The pledging event was hosted by Reaching the Last Mile (RLM), the global health initiative supported by His Highness Sheikh Mohamed Bin Zayed Al Nahyan, President of the UAE, in partnership with the Bill & Melinda Gates Foundation.

The Methane Finance Sprint

Saturday’s COP28 summit saw governments, philanthropies, and the private sector together announce over $1bn in new funding for methane reduction as part of a ‘Methane Finance Sprint,’ which is due to be administered by a handful of entities including the World Bank and the Global Methane Hub

A call for the Paris Agreement to target methane emissions 

During a summit on methane and non-CO2 greenhouse gases, the UAE called on parties to the Paris Agreement to submit national climate targets (nationally determined contributions, or NDCs) for 2035 that are economy-wide and cover all greenhouse gases, not just CO2 – echoing a recent commitment made by the US and China under a new bilateral climate deal.

“Once countries [start] reporting it, there’s much more of an incentive for them to start addressing it,” said Sean Maguire, strategic partnerships and communications director at the Clean Air Fund.
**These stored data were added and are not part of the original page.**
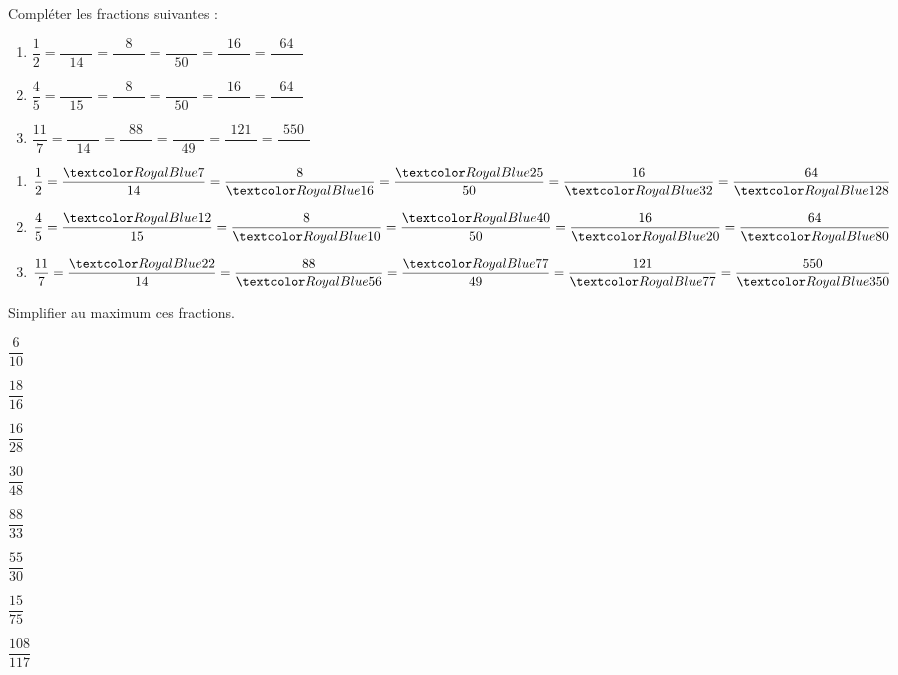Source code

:\begin{Maquette}[Fiche,CorrigeFin,Colonnes=2]{}
\begin{multicols}{2}
         
      \begin{exercice}[SLF] %
         Compléter les fractions suivantes : \medskip
         \begin{enumerate}
            \item $\dfrac{1}{2} =\dfrac{\qquad\;}{14} =\dfrac{8}{\qquad\;} =\dfrac{\qquad\;}{50} =\dfrac{16}{\qquad\;} =\dfrac{64}{\qquad\;}$ \\ [2mm]
            \item $\dfrac{4}{5} =\dfrac{\qquad\;}{15} =\dfrac{8}{\qquad\;} =\dfrac{\qquad\;}{50} =\dfrac{16}{\qquad\;} =\dfrac{64}{\qquad\;}$ \\ [2mm]
            \item $\dfrac{11}{7} =\dfrac{\qquad\;}{14} =\dfrac{88}{\qquad\;} =\dfrac{\qquad\;}{49} =\dfrac{121}{\qquad\;} =\dfrac{550}{\qquad\;}$ \\
         \end{enumerate}
      \end{exercice}
      
      \begin{Solution}
         \begin{enumerate}
            \item $\dfrac{1}{2} =\dfrac{\cor{7}}{14} =\dfrac{8}{\cor{16}} =\dfrac{\cor{25}}{50} =\dfrac{16}{\cor{32}} =\dfrac{64}{\cor{128}}$ \par
            \item $\dfrac{4}{5} =\dfrac{\cor{12}}{15} =\dfrac{8}{\cor{10}} =\dfrac{\cor{40}}{50} =\dfrac{16}{\cor{20}} =\dfrac{64}{\cor{80}}$ \par
            \item $\dfrac{11}{7} =\dfrac{\cor{22}}{14} =\dfrac{88}{\cor{56}} =\dfrac{\cor{77}}{49} =\dfrac{121}{\cor{77}} =\dfrac{550}{\cor{350}}$
         \end{enumerate}
      \end{Solution}
         
         
      \begin{exercice} %
         Simplifier au maximum ces fractions. \medskip
         \begin{colenumerate}[4]
            \item $\dfrac{6}{10}$ \bigskip
            \item $\dfrac{18}{16}$ \bigskip
            \item $\dfrac{16}{28}$
            \item $\dfrac{30}{48}$
            \item $\dfrac{88}{33}$
            \item $\dfrac{55}{30}$
            \item $\dfrac{15}{75}$
            \item $\dfrac{108}{117}$
         \end{colenumerate}
      \end{exercice}
      

\end{multicols}
\end{Maquette}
#COP28 #Day3 #conferenceofparties #Greentech #United #UniteActDeliver

124 countries endorsed a milestone declaration on climate and health. The political declaration marks the first time that the health impacts of climate change have taken center stage in 28 years of UN climate talks. Photo: Health Policy Watch News

Day 4: First ever Health Day at COP, Relief, Recovery & Peace

The first ever Climate-Health Ministerial at a COP

The first-ever Climate-Health Ministerial at the COP28 event signified a landmark moment where global health and environmental policy intersect. It underlined the importance of integrating health and climate change considerations in policy-making. 

Ministers of health, environment, and finance delivered addresses alongside notable figures like Bill Gates and US climate envoy John Kerry; all gathered at the Al Waha auditorium in Dubai’s iconic Expo City to consider actions to address the impact of climate change on human health.
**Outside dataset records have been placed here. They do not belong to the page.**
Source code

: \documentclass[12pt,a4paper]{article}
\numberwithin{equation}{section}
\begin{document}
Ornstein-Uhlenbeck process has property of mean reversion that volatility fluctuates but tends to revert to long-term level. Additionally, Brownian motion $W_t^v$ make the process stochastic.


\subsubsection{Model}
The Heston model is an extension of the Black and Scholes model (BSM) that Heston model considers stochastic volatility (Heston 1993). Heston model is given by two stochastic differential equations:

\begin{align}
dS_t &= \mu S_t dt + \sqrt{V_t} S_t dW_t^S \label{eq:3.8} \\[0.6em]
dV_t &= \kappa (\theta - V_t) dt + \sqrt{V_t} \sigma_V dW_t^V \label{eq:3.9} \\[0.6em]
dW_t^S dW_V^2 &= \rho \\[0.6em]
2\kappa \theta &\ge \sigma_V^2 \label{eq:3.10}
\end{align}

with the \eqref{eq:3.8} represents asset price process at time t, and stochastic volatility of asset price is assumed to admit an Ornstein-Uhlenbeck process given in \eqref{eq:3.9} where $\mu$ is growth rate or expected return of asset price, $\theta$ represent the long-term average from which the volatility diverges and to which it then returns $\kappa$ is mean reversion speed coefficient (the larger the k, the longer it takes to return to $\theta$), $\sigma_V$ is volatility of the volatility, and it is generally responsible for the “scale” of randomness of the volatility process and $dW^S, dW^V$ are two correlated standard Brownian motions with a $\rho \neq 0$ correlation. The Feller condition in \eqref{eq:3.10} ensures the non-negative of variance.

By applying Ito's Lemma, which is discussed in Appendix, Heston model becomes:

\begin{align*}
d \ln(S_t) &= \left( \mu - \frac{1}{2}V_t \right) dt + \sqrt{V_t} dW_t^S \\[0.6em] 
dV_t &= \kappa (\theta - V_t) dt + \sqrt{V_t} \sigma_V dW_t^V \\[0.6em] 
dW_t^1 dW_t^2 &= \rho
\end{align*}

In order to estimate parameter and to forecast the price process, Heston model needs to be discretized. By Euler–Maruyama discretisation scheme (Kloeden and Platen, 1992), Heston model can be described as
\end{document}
“Although the climate crisis is a health crisis, it’s well overdue that 27 COPs have gone without a serious discussion of health. No more,” Dr. Tedros said. (Energy News)

74 countries and 40 international organizations endorsed the UAE Declaration on Climate Relief, Recovery, and Peace

Speaking on the Declaration, Ambassador Al Suwaidi, COP28 Director-General,said “Climate change impacts everybody but we are not all being affected equally. In fragile and conflict-affected settings, extreme weather events affect three times as many people annually compared to other countries. Despite this, people living in extremely fragile states receive a fraction – up to 80 times less – of climate finance compared to those in non-fragile states. The COP28 Presidency is committed to driving action and consensus to change this.”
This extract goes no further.